Mais intellectuellement. J'ai du mal à supporter qu'on me signale que j'ai changé. Et pourtant, j'ai beaucoup changé depuis... Depuis longtemps. Par exemple, sur le physique, je ne comprenais pas ceux qui y faisaient attention, jugeant superficiel et ridicule d'y mettre temps et argent. Eh bien, les cheveux long, ça prend du temps, ça coûte plus cher en shampoing, après-shampoing... Et n'étant ni Samson ni Dixie Kong, ça n'a pas vraiment d'avantage. Donc en fait, les cheveux traduisent un vrai changement, puisque si je fais cet effort, c'est que j'y trouve un avantage. Je suppose.
Je vais prendre d'autres exemples, j'ai trouvé ridicule l'idée de faire un débat sur le mariage pour tous avec que des gens pour, ce qui a été fait par l'association homo de l'ens. À une époque je n'aimais pas le stand-up, partageant l'avis commun «Ils racontent leurs vies, qu'est-ce que j'en ai à faire de leur vie, je veux des histoires, des gags, de l'imaginaire, voir de l'artistique !».
Finalement, j'ai compris où j'avais tort, ou au moins une partie de mon erreur. Je trouvais qu'une bonne journée, c'était une où je n'avais pas besoin de sortir de chez moi, aujourd'hui, je me suis habillé alors que j'étais pas forcé, juste pour aller voir le nouveau one-man d'Alex Ramires[1].

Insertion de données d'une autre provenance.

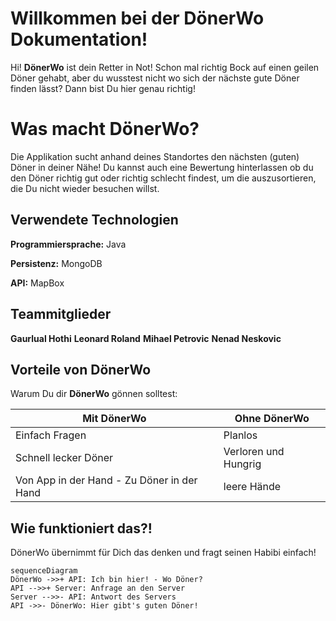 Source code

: ﻿# Willkommen bei der DönerWo Dokumentation!

Hi! **DönerWo** ist dein Retter in Not!
Schon mal richtig Bock auf einen geilen Döner gehabt, aber du wusstest nicht wo sich der nächste gute Döner finden lässt? Dann bist Du hier genau richtig!


# Was macht DönerWo?

Die Applikation sucht anhand deines Standortes den nächsten (guten) Döner in deiner Nähe! 
Du kannst auch eine Bewertung hinterlassen ob du den Döner richtig gut oder richtig schlecht findest, um die auszusortieren, die Du nicht wieder besuchen willst.

## Verwendete Technologien

**Programmiersprache:** Java

**Persistenz:** MongoDB

**API:** MapBox

## Teammitglieder

**Gaurlual Hothi**
**Leonard Roland**
**Mihael Petrovic**
**Nenad Neskovic**




## Vorteile von DönerWo

Warum Du dir **DönerWo** gönnen solltest:


|         Mit DönerWo       |Ohne DönerWo                          |
|---------------- | -----------------------------|
|Einfach Fragen|Planlos            |
|Schnell lecker Döner          |Verloren und Hungrig            |
|Von App in der Hand - Zu Döner in der Hand          |leere Hände|



## Wie funktioniert das?!

DönerWo übernimmt für Dich das denken und fragt seinen Habibi einfach!

```mermaid
sequenceDiagram
DönerWo ->>+ API: Ich bin hier! - Wo Döner?
API -->>+ Server: Anfrage an den Server
Server -->>- API: Antwort des Servers
API ->>- DönerWo: Hier gibt's guten Döner!
```

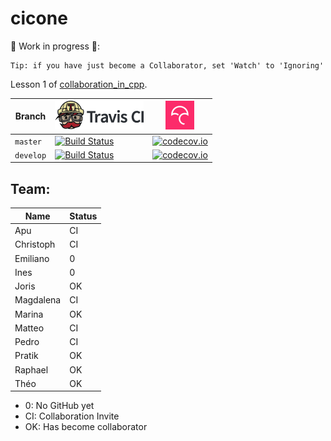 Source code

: # cicone

:construction: Work in progress :construction::

```
Tip: if you have just become a Collaborator, set 'Watch' to 'Ignoring'
```

Lesson 1 of [collaboration_in_cpp](https://github.com/richelbilderbeek/collaboration_in_cpp).

Branch|[![Travis CI logo](pics/TravisCI.png)](https://travis-ci.org)|[![Codecov logo](pics/Codecov.png)](https://www.codecov.io)
---|---|---
`master` |[![Build Status](https://travis-ci.org/richelbilderbeek/cicone.svg?branch=master)](https://travis-ci.org/richelbilderbeek/cicone)|[![codecov.io](https://codecov.io/github/richelbilderbeek/cicone/coverage.svg?branch=master)](https://codecov.io/github/richelbilderbeek/cicone/branch/master)
`develop`|[![Build Status](https://travis-ci.org/richelbilderbeek/cicone.svg?branch=develop)](https://travis-ci.org/richelbilderbeek/cicone)|[![codecov.io](https://codecov.io/github/richelbilderbeek/cicone/coverage.svg?branch=develop)](https://codecov.io/github/richelbilderbeek/cicone/branch/develop)



## Team:

Name     |Status
---------|------
Apu      |CI
Christoph|CI
Emiliano |0
Ines     |0
Joris    |OK
Magdalena|CI
Marina   |OK
Matteo   |CI
Pedro    |CI
Pratik   |OK
Raphael  |OK
Théo     |OK

 * 0: No GitHub yet
 * CI: Collaboration Invite
 * OK: Has become collaborator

Un dernier exemple, me pourquoi j'arrête d'aller dans un endroit. Si j'arrête d'aller à un endroit, c'est sûrement que j'ai finit par réaliser qu'il n'était pas pour moi, que je n'y avait pas ma place et que j'y ai perdu mon temps.
Eh bien, tout ça me fait me rendre compte qu'avant, j'avais tort. En tout cas que je ne suis plus d'accord avec celui que j'étais. Et comme je crois fondamentalement à l'unicité de la personne, je ne peux pas dire «c'était le moi d'avant qui avait tort», donc j'ai honte. J'ai vraiment honte. Qui pis est, je me sens parfois forcé de m'excuser, de justifier ce que je faisais/pensait avant, reconnaissant par là-même que j'ai été bête.

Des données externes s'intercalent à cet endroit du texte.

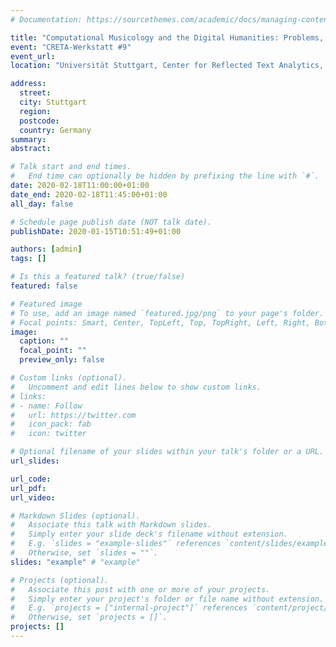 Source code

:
 ```yaml
---
# Documentation: https://sourcethemes.com/academic/docs/managing-content/

title: "Computational Musicology and the Digital Humanities: Problems, Practices, and Prospects"
event: "CRETA-Werkstatt #9"
event_url:
location: "Universität Stuttgart, Center for Reflected Text Analytics, Raum M 51.01, Herdweg 51 (Abteilung für Digital Humanities)"

address:
  street:
  city: Stuttgart
  region:
  postcode:
  country: Germany
summary:
abstract:

# Talk start and end times.
#   End time can optionally be hidden by prefixing the line with `#`.
date: 2020-02-18T11:00:00+01:00
date_end: 2020-02-18T11:45:00+01:00
all_day: false

# Schedule page publish date (NOT talk date).
publishDate: 2020-01-15T10:51:49+01:00

authors: [admin]
tags: []

# Is this a featured talk? (true/false)
featured: false

# Featured image
# To use, add an image named `featured.jpg/png` to your page's folder.
# Focal points: Smart, Center, TopLeft, Top, TopRight, Left, Right, BottomLeft, Bottom, BottomRight.
image:
  caption: ""
  focal_point: ""
  preview_only: false

# Custom links (optional).
#   Uncomment and edit lines below to show custom links.
# links:
# - name: Follow
#   url: https://twitter.com
#   icon_pack: fab
#   icon: twitter

# Optional filename of your slides within your talk's folder or a URL.
url_slides:

url_code:
url_pdf:
url_video:

# Markdown Slides (optional).
#   Associate this talk with Markdown slides.
#   Simply enter your slide deck's filename without extension.
#   E.g. `slides = "example-slides"` references `content/slides/example-slides.md`.
#   Otherwise, set `slides = ""`.
slides: "example" # "example"

# Projects (optional).
#   Associate this post with one or more of your projects.
#   Simply enter your project's folder or file name without extension.
#   E.g. `projects = ["internal-project"]` references `content/project/deep-learning/index.md`.
#   Otherwise, set `projects = []`.
projects: []
---
```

Qui pis est, si j'ai eu tort quand j'étais si sur de moi, peut-être, envisageons le, que aujourd'hui aussi, j'ai tort, sur des points que je ne soupçonnais même pas ! Et ça fait peur.
Pour résumer, et même si c'est ridicule car c'est le contraire de l'effet voulu: me dire «tu as changé», paradoxalement, même si c'est pour dire «tu as changé en bien», c'est le risque de me donner un sentiment de honte.
Note
[1] Que je conseille toujours, j'adore le côté grand enfant de cet humoriste !
Commentaires
Moi ça m'a jamais posé de problème de me rendre compte que j'avais changé.
Souvent quand je relis des trucs que j'ai écrits, j'ai le même bref sentiment de honte en voyant à quel point j'ai pu être approximatif, imprécis, brouillon, mais j'ai toujours vu ça comme quelque chose de positif, je préfère avoir un regard trop critique sur moi-même plutôt que pas assez (même si j'ai fini par trouver quelques inconvénient à ce côté ultra-perfectionniste).
En fait, à cause de ça, j'ai longtemps cru que le temps qui passait me rendait sans cesse plus intelligent, de façon mécanique (je ne crois plus du tout que ce soit vrai, malheureusement).
Moi le vrai changement qui me dérange, c'est le changement que je subis. La dégradation perpétuelle ou la disparition des parties du monde auquel je tiens, leur remplacement par des trucs dont j'ai rien à faire, les séparations, la mort de proches... Mais aussi tout plein de petits détails. Je me demande des fois si ce n'est pas lié à ma mémoire.
Typhon
Tu obtiens de nouvelles informations, de nouveaux points de vue sur une question, et tu changes d'opinion : ça me semble être une attitude très saine. Personnellement, tant que mes opinions sont conformes avec les données dont je disposais à l'époque où je les ai formées, je n'ai aucune honte à leur sujet.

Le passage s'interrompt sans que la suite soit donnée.